Excerpts from a dataset:
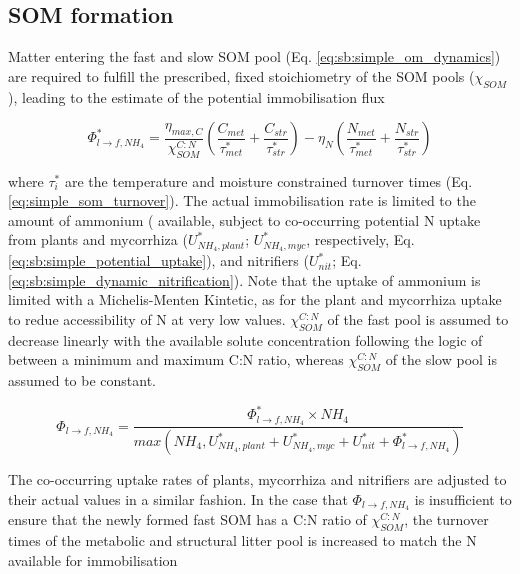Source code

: \subsection{SOM formation}\label{sec:sb:formation}

Matter entering the fast and slow SOM pool (Eq. \ref{eq:sb:simple_om_dynamics}) are required to fulfill the prescribed, fixed stoichiometry of the SOM pools ($\chi_{SOM}$), leading to the estimate of the potential immobilisation flux

\begin{equation}\label{eq:sb:simple_pot_n_immobilisation}
\Phi^{*}_{l \rightarrow f, NH_4} = \frac{\eta_{max,C}}{\chi_{SOM}^{C:N}} (\frac{C_{met}}{\tau^{*}_{met}} + \frac{C_{str}}{\tau^{*}_{str}}) - \eta_N (\frac{N_{met}}{\tau^{*}_{met}} + \frac{N_{str}}{\tau^{*}_{str}})
\end{equation} 

where $\tau^{*}_i$ are the temperature and moisture constrained turnover times (Eq. \ref{eq:simple_som_turnover}). The actual immobilisation rate is limited to the amount of ammonium ( available, subject to co-occurring potential N uptake from plants and mycorrhiza ($U^{*}_{NH_4,plant}$; $U^{*}_{NH_4,myc}$, respectively, Eq. \ref{eq:sb:simple_potential_uptake}), and nitrifiers ($U^{*}_{nit}$; Eq. \ref{eq:sb:simple_dynamic_nitrification}). Note that the uptake of ammonium is limited with a Michelis-Menten Kintetic, as for the plant and mycorrhiza uptake to redue accessibility of N at very low values. $\chi_{SOM}^{C:N}$ of the fast pool is assumed to decrease linearly with the available  solute concentration following the logic of \cite{Parton:1993ud} between a minimum and maximum C:N ratio, whereas $\chi_{SOM}^{C:N}$ of the slow pool is assumed to be constant. 

\begin{equation}\label{eq:sb:simple_act_n_immobilisation}
\Phi_{l \rightarrow f, NH_4} = \frac{\Phi^{*}_{l \rightarrow f, NH_4} \times NH_4}{max(NH_4, U^{*}_{NH_4,plant} + U^{*}_{NH_4,myc} + U^{*}_{nit} + \Phi^{*}_{l \rightarrow f, NH_4})}   
\end{equation}

The co-occurring uptake rates of plants, mycorrhiza and nitrifiers are adjusted to their actual values in a similar fashion. In the case that $\Phi_{l \rightarrow f, NH_4}$ is insufficient to ensure that the newly formed fast SOM has a C:N ratio of $\chi_{SOM}^{C:N}$, the turnover times of the metabolic and structural litter pool is increased to match the N available for immobilisation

WHAT NEEDS TO BE DONE: Looking at the entries above, say how many lines contain the word "actual". Nothing but the number is needed.

YOUR SOLUTION: 2